Supplied material
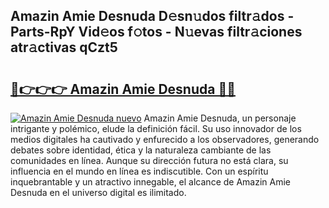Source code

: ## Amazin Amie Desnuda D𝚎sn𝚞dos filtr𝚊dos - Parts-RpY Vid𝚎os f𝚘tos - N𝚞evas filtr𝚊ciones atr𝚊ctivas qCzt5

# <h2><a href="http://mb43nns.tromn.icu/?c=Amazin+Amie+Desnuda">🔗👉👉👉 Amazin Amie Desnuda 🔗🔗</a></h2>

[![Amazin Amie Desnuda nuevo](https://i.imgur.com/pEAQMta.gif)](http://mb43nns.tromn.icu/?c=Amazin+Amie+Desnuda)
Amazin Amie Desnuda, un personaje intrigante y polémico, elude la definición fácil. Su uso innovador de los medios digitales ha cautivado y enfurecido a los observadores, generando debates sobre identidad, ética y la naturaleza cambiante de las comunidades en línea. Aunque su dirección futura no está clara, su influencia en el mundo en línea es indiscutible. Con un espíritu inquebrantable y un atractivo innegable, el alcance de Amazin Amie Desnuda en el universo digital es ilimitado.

...

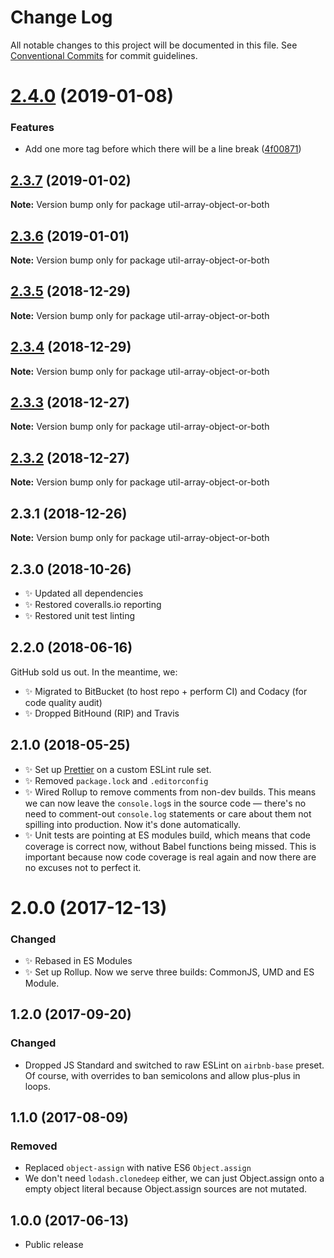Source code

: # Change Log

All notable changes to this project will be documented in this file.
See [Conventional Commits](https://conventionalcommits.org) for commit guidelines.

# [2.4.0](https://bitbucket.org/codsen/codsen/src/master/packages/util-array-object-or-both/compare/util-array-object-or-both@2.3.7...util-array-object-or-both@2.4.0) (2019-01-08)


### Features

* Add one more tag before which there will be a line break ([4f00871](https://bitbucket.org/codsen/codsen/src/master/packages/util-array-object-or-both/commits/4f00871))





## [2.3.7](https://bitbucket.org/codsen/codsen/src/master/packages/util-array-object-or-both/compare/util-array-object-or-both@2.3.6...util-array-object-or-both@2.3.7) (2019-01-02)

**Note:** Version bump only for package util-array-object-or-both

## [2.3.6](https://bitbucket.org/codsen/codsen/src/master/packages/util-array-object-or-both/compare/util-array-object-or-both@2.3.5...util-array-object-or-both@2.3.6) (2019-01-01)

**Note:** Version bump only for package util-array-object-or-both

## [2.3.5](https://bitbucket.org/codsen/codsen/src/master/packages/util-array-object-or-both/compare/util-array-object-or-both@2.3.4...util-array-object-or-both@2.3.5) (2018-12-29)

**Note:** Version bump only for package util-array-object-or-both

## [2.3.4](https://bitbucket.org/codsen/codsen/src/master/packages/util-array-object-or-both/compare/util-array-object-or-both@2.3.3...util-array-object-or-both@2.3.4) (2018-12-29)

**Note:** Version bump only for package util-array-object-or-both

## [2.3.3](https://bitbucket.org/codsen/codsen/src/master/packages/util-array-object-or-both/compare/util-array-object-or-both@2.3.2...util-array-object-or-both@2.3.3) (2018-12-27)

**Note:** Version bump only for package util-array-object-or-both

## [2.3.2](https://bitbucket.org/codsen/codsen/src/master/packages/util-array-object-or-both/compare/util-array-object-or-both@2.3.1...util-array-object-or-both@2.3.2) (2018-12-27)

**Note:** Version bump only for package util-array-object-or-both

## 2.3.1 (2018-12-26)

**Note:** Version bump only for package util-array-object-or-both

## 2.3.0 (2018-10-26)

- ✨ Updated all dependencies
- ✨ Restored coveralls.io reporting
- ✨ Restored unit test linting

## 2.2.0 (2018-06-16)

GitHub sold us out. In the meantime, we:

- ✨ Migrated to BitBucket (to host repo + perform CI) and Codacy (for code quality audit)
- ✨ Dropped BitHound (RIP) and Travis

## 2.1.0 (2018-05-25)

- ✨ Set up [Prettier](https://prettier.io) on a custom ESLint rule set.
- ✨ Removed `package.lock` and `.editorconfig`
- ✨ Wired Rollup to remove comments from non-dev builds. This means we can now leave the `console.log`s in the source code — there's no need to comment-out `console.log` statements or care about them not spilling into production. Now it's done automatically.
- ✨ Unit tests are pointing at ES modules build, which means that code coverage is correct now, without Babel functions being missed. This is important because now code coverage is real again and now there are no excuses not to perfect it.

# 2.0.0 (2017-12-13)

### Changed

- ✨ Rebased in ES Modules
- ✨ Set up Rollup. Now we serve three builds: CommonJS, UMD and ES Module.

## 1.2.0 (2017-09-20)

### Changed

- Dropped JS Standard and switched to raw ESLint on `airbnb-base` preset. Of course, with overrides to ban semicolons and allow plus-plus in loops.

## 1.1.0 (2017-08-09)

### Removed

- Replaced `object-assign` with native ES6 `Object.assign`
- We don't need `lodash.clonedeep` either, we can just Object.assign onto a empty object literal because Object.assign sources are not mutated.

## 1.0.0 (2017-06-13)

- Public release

Your goal
All lines above that hold the string "Dropped" should be copied.

Result below
- ✨ Dropped BitHound (RIP) and Travis
- Dropped JS Standard and switched to raw ESLint on `airbnb-base` preset. Of course, with overrides to ban semicolons and allow plus-plus in loops.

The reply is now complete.